Carmen Serrano, general manager at Nextgen Pharma, a pharmaceutical company specializing in the development and manufacture of cannabis-based products, sees 2019 emerging as a great year for the medical industry on the island.

“From the point of view of our cultivation and manufacturing operations, 2019 is envisioned as a year of additional growth. With the entry of new patients into the program and the brand recognition our products have developed, we will continue to expand our production capacity. Regarding the operation of dispensaries under our sister company BWell Healing Center, we also anticipate a positive outlook,” the entrepreneur told Caribbean Business.

Among the company’s plans for this year, Serrano highlighted the opening of six new dispensaries, which would raise the number of BWell Healing Center locations across the island to 10.

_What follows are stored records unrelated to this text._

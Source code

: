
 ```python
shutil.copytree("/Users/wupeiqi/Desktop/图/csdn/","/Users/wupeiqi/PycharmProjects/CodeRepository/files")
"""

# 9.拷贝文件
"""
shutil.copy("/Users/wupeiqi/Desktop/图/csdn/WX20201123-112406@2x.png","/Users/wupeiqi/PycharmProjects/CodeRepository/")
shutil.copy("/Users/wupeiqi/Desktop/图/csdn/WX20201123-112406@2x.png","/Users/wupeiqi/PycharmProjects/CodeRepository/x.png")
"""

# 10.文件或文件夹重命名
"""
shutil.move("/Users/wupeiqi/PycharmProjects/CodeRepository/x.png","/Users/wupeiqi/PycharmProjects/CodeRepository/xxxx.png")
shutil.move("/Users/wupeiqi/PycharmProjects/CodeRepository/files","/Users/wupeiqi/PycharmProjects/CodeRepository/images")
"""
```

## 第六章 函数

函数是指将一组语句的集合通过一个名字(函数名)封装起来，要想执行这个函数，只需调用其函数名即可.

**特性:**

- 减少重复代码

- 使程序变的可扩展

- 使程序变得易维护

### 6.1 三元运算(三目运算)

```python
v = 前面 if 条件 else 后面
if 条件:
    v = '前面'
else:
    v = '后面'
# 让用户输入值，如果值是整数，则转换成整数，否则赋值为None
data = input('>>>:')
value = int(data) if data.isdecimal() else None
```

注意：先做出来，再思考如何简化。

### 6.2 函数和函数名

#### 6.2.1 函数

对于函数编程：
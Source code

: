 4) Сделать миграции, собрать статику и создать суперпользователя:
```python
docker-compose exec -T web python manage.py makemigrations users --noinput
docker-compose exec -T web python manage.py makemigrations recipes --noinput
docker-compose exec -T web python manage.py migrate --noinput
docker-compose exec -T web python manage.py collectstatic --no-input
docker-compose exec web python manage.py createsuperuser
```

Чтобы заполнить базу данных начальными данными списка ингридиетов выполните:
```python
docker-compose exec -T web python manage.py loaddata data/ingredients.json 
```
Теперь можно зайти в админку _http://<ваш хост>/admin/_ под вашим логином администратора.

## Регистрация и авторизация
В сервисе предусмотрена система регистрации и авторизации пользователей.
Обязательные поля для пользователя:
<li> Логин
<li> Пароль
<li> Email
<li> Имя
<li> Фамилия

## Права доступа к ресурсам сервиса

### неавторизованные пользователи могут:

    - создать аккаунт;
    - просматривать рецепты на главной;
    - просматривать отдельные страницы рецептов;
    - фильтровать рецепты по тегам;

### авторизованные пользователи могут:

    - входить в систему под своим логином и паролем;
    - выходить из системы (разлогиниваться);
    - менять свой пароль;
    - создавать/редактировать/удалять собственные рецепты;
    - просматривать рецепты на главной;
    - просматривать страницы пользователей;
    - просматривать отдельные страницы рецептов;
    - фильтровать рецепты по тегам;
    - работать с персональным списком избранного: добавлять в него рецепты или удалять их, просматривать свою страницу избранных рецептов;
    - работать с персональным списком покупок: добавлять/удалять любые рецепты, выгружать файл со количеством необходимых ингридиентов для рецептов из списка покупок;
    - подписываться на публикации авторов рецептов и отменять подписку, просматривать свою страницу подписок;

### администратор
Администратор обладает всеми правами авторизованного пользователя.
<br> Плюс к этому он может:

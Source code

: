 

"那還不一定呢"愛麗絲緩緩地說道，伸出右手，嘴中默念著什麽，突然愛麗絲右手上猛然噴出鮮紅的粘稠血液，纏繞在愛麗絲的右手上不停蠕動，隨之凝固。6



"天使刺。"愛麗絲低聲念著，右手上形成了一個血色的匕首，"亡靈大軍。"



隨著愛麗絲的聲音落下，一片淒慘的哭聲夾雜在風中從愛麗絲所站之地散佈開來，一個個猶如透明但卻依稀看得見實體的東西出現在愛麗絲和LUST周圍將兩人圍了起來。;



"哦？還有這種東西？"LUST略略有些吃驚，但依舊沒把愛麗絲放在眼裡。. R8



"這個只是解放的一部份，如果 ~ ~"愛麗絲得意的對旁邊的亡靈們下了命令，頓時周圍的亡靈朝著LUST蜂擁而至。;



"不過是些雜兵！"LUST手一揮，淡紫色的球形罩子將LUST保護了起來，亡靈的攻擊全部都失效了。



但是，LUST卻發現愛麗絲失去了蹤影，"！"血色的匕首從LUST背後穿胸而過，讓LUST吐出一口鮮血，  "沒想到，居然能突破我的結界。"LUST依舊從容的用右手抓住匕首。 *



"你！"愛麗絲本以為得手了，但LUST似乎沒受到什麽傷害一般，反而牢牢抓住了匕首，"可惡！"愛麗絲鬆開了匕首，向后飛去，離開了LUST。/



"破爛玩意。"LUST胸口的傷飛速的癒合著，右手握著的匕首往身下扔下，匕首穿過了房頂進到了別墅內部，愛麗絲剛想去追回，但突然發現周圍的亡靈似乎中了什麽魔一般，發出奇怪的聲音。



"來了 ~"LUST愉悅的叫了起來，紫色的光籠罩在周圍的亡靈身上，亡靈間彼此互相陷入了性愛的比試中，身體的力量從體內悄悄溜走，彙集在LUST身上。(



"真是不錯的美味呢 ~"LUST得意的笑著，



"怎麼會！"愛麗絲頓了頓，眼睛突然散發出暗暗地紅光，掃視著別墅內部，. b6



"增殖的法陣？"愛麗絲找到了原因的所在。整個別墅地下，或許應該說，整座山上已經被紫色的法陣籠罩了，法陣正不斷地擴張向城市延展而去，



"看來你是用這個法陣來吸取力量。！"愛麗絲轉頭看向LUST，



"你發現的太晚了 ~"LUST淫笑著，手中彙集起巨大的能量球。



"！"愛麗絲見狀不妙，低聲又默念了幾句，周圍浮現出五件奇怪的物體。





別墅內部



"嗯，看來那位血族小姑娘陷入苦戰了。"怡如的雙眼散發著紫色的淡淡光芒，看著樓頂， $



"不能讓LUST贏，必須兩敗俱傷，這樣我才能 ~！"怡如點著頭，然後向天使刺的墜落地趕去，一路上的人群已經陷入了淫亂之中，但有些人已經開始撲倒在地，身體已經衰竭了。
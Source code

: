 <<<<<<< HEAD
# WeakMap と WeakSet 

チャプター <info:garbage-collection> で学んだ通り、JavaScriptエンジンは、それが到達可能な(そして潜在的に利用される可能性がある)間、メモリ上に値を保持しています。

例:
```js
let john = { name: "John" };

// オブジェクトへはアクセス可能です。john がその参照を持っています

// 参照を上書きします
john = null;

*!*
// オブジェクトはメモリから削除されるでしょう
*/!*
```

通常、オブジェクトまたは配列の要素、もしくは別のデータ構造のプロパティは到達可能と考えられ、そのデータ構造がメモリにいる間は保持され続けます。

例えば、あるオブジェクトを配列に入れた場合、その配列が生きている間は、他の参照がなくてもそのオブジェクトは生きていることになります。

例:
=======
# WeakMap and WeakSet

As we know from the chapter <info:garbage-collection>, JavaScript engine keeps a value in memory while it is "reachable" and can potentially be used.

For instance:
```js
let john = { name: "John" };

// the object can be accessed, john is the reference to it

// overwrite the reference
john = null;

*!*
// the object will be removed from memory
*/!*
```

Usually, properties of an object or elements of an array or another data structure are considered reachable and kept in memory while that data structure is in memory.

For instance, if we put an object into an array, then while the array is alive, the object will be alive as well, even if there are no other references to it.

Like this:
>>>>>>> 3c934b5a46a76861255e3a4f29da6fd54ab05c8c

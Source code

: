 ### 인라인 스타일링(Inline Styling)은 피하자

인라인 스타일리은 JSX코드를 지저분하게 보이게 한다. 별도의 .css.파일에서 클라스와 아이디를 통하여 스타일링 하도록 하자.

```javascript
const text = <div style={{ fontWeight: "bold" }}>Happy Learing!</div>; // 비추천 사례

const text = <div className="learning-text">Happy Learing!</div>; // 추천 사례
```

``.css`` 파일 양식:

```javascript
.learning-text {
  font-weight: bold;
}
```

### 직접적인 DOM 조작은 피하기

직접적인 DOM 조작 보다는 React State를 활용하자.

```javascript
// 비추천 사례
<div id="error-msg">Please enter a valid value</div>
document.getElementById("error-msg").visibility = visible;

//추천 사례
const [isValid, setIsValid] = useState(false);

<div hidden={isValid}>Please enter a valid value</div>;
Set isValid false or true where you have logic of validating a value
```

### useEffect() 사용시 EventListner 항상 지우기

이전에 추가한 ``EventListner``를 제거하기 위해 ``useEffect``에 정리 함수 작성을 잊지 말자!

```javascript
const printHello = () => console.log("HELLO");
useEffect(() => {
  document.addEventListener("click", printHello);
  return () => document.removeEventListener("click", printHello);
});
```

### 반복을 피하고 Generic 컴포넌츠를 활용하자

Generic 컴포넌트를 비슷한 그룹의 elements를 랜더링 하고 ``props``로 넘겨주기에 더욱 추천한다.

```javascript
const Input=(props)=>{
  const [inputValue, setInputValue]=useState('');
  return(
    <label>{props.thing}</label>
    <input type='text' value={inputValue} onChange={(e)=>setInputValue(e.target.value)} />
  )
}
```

Meanwhile, José Aleczer Rivera, president of the Members of the Medicinal Cannabis Industry (MICaM by its Spanish acronym), concurred with his colleagues in declaring 2019 as the year of medical cannabis globally.

“The indicators are growing clearer, not only at the government level in terms of opening new markets in the United States and Puerto Rico, but also at the level of large capital investment in medicinal cannabis. These are well-planned and thoughtful investments and all indicators point to 2019 being the year in which medical cannabis will prevail as one of the most important industries in Puerto Rico,” Rivera said.

MICaM’s president also applauded the proposal outlined by the mayor of San Juan to decriminalize cannabis.

“At the recreational level, I understand the indicators point to the regulation of recreational consumption in…many U.S. jurisdictions at the federal level, and I hope Puerto Rico is included among them, and that market should move toward that,” she added.